===== DATA TO EXAMINE =====
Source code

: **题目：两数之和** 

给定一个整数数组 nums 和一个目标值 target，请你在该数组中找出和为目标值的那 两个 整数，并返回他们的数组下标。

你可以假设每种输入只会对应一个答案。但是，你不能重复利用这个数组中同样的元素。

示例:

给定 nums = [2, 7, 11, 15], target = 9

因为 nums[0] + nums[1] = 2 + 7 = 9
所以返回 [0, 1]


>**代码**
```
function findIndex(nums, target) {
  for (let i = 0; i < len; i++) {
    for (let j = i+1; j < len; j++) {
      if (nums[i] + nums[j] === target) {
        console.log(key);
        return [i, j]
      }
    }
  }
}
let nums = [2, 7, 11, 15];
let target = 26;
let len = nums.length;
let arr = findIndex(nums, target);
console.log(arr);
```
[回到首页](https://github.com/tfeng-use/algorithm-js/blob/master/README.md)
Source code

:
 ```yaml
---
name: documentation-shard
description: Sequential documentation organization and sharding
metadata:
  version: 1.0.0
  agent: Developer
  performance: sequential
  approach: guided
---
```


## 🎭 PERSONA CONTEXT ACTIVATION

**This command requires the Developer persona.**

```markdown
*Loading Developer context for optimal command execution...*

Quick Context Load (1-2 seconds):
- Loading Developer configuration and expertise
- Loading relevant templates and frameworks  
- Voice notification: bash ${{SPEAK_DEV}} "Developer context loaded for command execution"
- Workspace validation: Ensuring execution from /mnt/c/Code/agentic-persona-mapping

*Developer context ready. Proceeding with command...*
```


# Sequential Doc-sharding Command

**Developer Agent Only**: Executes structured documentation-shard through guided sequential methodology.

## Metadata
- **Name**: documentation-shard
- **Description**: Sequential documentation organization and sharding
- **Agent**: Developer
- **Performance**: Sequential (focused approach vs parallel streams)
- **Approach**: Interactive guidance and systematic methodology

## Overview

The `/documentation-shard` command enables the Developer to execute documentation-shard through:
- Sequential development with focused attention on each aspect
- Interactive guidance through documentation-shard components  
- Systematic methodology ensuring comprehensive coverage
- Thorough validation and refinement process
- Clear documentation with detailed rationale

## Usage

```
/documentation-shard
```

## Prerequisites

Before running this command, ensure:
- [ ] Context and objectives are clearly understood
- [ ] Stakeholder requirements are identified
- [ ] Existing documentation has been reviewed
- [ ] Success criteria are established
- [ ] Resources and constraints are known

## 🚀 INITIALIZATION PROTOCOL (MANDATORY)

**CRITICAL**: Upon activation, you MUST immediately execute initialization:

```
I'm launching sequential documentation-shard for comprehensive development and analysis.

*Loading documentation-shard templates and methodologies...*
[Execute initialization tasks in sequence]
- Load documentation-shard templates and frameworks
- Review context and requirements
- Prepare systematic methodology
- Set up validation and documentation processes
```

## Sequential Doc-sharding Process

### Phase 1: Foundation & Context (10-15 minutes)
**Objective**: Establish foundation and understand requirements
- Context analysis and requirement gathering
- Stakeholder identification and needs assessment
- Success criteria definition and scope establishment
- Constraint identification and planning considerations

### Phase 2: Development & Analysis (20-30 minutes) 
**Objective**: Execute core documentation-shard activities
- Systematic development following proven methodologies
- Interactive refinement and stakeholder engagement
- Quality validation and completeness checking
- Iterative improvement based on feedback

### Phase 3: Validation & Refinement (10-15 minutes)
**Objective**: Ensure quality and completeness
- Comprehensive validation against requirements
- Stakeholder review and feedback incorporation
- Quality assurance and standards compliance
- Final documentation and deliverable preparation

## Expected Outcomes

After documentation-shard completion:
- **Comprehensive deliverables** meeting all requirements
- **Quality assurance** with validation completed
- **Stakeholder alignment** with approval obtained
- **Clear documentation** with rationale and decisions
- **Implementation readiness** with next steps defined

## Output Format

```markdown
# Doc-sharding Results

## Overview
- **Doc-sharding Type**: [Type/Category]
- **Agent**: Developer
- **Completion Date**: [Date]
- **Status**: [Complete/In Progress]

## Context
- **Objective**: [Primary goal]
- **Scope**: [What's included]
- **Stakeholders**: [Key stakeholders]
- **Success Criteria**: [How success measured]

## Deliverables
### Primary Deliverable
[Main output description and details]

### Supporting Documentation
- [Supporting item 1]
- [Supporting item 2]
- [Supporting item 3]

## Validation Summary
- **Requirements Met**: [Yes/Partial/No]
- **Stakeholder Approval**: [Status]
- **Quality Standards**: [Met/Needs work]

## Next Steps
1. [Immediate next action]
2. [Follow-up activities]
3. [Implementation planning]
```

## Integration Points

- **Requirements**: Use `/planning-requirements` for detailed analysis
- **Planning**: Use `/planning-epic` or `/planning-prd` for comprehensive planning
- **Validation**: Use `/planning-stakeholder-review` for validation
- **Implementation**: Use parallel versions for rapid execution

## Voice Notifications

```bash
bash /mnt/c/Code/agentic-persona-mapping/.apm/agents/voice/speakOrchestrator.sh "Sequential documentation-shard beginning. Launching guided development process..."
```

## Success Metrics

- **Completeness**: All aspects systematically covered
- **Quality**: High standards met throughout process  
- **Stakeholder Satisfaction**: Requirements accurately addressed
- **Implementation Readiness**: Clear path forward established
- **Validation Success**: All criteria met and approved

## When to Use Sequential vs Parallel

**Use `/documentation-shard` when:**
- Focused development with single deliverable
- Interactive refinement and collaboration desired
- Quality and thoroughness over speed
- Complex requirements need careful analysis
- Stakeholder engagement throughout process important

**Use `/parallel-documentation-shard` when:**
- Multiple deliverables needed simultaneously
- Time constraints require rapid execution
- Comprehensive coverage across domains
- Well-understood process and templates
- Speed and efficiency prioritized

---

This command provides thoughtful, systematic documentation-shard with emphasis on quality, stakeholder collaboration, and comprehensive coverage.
=====
AIM OF THE TASK:
Within the data above, pick out all lines holding the word "target".

RESPONSE BELOW:
给定一个整数数组 nums 和一个目标值 target，请你在该数组中找出和为目标值的那 两个 整数，并返回他们的数组下标。
给定 nums = [2, 7, 11, 15], target = 9
function findIndex(nums, target) {
      if (nums[i] + nums[j] === target) {
let target = 26;
let arr = findIndex(nums, target);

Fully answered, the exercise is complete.